A vignette system is more than a payment instrument - it is a compact between the state and the traveller: clear rules, fair access, and credible enforcement. Slovenia set out to modernise its motorway charging for light vehicles by replacing paper-based stickers with a digital system that is easier to use, harder to abuse, and operationally robust. SkyToll won a public tender not only to build the solution, but to operate it for five years, with an option to extend by another three years—a clear signal that long-term service reliability mattered as much as technology.
The toll network comprises 618 km of motorways and expressways. The e‑vignette obligation applies to vehicles up to 3.5 tonnes (light vehicles), with vignette products structured by toll class and validity period: Class 1 (two-wheel vehicles), Class 2A (including motor homes and vehicles with lower front axle height), and Class 2B (vehicles with higher front axle height), offered as 7‑day, monthly, and annual options (with Class 1 also offering a 6‑month vignette).
Equally decisive is availability. Purchases are supported through the official web portal and a broad multi-channel sales model—including more than 2,200 sales points, even beyond Slovenia’s borders—reducing friction for both domestic and cross-border traffic.
The system combines a central platform and an electronic sales system with comprehensive customer-service and data-management processes. Enforcement is built on Automatic Number Plate Recognition (ANPR) and integrations across registers to resolve discrepancies quickly. Portable, hand-held, mobile-vehicle, and stationary monitoring devices support field operations. Notably, AI-supported recognition can determine parameters such as vehicle category/type, model, year, and colour, feeding a back-office workflow where inconsistencies are escalated to enforcement staff.
This case is defined by completeness: highly available infrastructure in two data centres; operation and maintenance of the central, sales, and enforcement systems; delivery of 20 control gantries; outfitting of 33 mobile enforcement vehicles; and provision of portable and hand-held monitoring devices—backed by extensive testing and post‑go‑live support for billing, payments/receivables, call-centre operations, and technical maintenance.

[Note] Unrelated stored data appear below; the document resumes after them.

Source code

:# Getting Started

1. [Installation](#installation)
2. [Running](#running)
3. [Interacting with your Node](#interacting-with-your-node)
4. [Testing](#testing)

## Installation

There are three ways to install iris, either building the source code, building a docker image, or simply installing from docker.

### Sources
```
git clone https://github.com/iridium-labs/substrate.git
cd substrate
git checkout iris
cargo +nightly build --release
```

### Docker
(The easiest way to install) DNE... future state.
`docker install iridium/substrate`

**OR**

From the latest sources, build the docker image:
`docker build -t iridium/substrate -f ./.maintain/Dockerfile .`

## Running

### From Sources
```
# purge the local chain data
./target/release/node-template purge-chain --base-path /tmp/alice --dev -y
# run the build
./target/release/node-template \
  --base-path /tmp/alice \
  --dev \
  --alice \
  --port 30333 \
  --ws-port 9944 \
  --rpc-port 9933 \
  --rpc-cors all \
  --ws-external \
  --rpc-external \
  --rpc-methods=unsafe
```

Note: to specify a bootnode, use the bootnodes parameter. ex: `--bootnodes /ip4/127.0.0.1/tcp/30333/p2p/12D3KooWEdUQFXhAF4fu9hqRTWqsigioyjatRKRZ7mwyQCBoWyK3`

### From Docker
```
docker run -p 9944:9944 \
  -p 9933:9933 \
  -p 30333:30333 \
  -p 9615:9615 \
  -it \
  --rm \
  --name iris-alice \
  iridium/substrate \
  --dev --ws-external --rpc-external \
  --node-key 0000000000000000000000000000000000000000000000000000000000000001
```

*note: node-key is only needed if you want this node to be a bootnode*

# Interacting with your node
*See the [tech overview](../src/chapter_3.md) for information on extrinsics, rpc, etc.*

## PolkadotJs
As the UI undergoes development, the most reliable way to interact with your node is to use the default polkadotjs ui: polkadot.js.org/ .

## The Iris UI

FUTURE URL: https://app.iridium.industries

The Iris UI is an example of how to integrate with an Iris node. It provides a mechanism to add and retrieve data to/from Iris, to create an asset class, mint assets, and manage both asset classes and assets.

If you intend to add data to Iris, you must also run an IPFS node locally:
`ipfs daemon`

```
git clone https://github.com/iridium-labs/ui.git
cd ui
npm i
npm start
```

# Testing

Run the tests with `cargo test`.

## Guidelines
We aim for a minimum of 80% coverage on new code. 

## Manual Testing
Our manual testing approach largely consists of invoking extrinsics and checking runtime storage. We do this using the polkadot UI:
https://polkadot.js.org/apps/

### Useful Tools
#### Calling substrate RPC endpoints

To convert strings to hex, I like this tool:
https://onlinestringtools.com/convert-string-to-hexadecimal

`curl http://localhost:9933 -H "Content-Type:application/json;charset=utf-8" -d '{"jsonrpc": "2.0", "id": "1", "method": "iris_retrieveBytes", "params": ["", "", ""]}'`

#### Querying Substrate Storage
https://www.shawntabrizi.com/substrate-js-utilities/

Slovenia’s e‑vignette demonstrates what modern mobility administration looks like when executed with discipline: rapid delivery, citizen-friendly access, and enforcement that is credible because it is data-driven and operationally supported. For ministries and road authorities, the lesson is straightforward—transformations succeed when the provider can design, build, and operate the full service, end-to-end, with integrity and continuity at its core.